What is required.
Extract every line below, verbatim.

Data shown.
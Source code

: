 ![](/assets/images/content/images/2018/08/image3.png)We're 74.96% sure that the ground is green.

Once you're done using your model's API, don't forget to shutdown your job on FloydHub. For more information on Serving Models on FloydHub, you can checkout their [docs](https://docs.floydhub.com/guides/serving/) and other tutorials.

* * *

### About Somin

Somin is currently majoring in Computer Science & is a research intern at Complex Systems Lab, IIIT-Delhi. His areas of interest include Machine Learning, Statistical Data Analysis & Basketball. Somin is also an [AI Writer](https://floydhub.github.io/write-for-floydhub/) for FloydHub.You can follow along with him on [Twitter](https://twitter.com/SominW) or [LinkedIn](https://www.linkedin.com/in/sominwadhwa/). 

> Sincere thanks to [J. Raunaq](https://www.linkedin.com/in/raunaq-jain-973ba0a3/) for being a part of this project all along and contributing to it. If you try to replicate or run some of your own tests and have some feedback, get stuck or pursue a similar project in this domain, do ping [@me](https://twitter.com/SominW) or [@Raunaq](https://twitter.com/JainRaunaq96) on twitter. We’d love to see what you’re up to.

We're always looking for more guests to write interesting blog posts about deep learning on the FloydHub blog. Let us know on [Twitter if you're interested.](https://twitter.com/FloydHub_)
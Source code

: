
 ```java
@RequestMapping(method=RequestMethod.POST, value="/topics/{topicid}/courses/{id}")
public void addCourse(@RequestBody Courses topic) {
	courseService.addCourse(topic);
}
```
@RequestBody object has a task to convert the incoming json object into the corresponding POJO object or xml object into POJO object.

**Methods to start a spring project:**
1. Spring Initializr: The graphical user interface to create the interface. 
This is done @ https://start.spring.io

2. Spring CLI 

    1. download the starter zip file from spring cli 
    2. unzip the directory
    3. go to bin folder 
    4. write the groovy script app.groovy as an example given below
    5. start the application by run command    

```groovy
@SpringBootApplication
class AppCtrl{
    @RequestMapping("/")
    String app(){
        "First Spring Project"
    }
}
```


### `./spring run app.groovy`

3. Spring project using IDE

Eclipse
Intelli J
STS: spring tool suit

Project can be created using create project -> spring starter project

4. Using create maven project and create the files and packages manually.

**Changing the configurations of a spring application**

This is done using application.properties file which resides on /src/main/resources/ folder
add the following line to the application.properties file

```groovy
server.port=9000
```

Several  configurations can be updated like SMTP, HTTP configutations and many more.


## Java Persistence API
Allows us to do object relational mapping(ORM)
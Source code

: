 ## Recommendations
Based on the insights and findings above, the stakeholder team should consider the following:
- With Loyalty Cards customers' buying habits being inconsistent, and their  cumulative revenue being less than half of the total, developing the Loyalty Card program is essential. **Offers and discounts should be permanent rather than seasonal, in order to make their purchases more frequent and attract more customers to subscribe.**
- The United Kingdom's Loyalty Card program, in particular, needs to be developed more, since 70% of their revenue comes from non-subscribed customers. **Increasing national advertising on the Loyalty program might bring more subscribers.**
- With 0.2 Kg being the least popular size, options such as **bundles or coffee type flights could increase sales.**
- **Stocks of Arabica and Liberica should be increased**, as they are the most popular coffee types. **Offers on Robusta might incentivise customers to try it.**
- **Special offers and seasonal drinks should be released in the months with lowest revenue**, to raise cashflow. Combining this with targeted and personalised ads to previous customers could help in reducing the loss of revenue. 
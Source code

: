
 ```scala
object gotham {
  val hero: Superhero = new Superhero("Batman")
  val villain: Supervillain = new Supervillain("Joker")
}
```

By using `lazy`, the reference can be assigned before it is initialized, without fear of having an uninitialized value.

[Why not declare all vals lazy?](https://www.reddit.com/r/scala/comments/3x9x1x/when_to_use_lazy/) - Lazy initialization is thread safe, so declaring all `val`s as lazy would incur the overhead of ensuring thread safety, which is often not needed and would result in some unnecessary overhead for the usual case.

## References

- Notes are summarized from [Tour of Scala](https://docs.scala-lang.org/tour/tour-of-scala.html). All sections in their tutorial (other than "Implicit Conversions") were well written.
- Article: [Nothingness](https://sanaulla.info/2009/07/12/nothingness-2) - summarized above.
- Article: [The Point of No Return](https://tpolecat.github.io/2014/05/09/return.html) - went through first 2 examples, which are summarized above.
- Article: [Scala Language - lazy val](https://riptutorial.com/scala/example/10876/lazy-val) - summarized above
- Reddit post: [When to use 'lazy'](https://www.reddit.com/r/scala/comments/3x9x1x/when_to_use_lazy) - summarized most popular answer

Task answer.
Source code

: ![](/assets/images/content/images/2018/08/image3.png)We're 74.96% sure that the ground is green.

Once you're done using your model's API, don't forget to shutdown your job on FloydHub. For more information on Serving Models on FloydHub, you can checkout their [docs](https://docs.floydhub.com/guides/serving/) and other tutorials.

* * *

### About Somin

Somin is currently majoring in Computer Science & is a research intern at Complex Systems Lab, IIIT-Delhi. His areas of interest include Machine Learning, Statistical Data Analysis & Basketball. Somin is also an [AI Writer](https://floydhub.github.io/write-for-floydhub/) for FloydHub.You can follow along with him on [Twitter](https://twitter.com/SominW) or [LinkedIn](https://www.linkedin.com/in/sominwadhwa/). 

> Sincere thanks to [J. Raunaq](https://www.linkedin.com/in/raunaq-jain-973ba0a3/) for being a part of this project all along and contributing to it. If you try to replicate or run some of your own tests and have some feedback, get stuck or pursue a similar project in this domain, do ping [@me](https://twitter.com/SominW) or [@Raunaq](https://twitter.com/JainRaunaq96) on twitter. We’d love to see what you’re up to.

We're always looking for more guests to write interesting blog posts about deep learning on the FloydHub blog. Let us know on [Twitter if you're interested.](https://twitter.com/FloydHub_)
Source code

:
 ```java
@RequestMapping(method=RequestMethod.POST, value="/topics/{topicid}/courses/{id}")
public void addCourse(@RequestBody Courses topic) {
	courseService.addCourse(topic);
}
```
@RequestBody object has a task to convert the incoming json object into the corresponding POJO object or xml object into POJO object.

**Methods to start a spring project:**
1. Spring Initializr: The graphical user interface to create the interface. 
This is done @ https://start.spring.io

2. Spring CLI 

    1. download the starter zip file from spring cli 
    2. unzip the directory
    3. go to bin folder 
    4. write the groovy script app.groovy as an example given below
    5. start the application by run command    

```groovy
@SpringBootApplication
class AppCtrl{
    @RequestMapping("/")
    String app(){
        "First Spring Project"
    }
}
```


### `./spring run app.groovy`

3. Spring project using IDE

Eclipse
Intelli J
STS: spring tool suit

Project can be created using create project -> spring starter project

4. Using create maven project and create the files and packages manually.

**Changing the configurations of a spring application**

This is done using application.properties file which resides on /src/main/resources/ folder
add the following line to the application.properties file

```groovy
server.port=9000
```

Several  configurations can be updated like SMTP, HTTP configutations and many more.


## Java Persistence API
Allows us to do object relational mapping(ORM)
Source code

: ## Recommendations
Based on the insights and findings above, the stakeholder team should consider the following:
- With Loyalty Cards customers' buying habits being inconsistent, and their  cumulative revenue being less than half of the total, developing the Loyalty Card program is essential. **Offers and discounts should be permanent rather than seasonal, in order to make their purchases more frequent and attract more customers to subscribe.**
- The United Kingdom's Loyalty Card program, in particular, needs to be developed more, since 70% of their revenue comes from non-subscribed customers. **Increasing national advertising on the Loyalty program might bring more subscribers.**
- With 0.2 Kg being the least popular size, options such as **bundles or coffee type flights could increase sales.**
- **Stocks of Arabica and Liberica should be increased**, as they are the most popular coffee types. **Offers on Robusta might incentivise customers to try it.**
- **Special offers and seasonal drinks should be released in the months with lowest revenue**, to raise cashflow. Combining this with targeted and personalised ads to previous customers could help in reducing the loss of revenue. 
Source code

:
 ```scala
object gotham {
  val hero: Superhero = new Superhero("Batman")
  val villain: Supervillain = new Supervillain("Joker")
}
```

By using `lazy`, the reference can be assigned before it is initialized, without fear of having an uninitialized value.

[Why not declare all vals lazy?](https://www.reddit.com/r/scala/comments/3x9x1x/when_to_use_lazy/) - Lazy initialization is thread safe, so declaring all `val`s as lazy would incur the overhead of ensuring thread safety, which is often not needed and would result in some unnecessary overhead for the usual case.

## References

- Notes are summarized from [Tour of Scala](https://docs.scala-lang.org/tour/tour-of-scala.html). All sections in their tutorial (other than "Implicit Conversions") were well written.
- Article: [Nothingness](https://sanaulla.info/2009/07/12/nothingness-2) - summarized above.
- Article: [The Point of No Return](https://tpolecat.github.io/2014/05/09/return.html) - went through first 2 examples, which are summarized above.
- Article: [Scala Language - lazy val](https://riptutorial.com/scala/example/10876/lazy-val) - summarized above
- Reddit post: [When to use 'lazy'](https://www.reddit.com/r/scala/comments/3x9x1x/when_to_use_lazy) - summarized most popular answer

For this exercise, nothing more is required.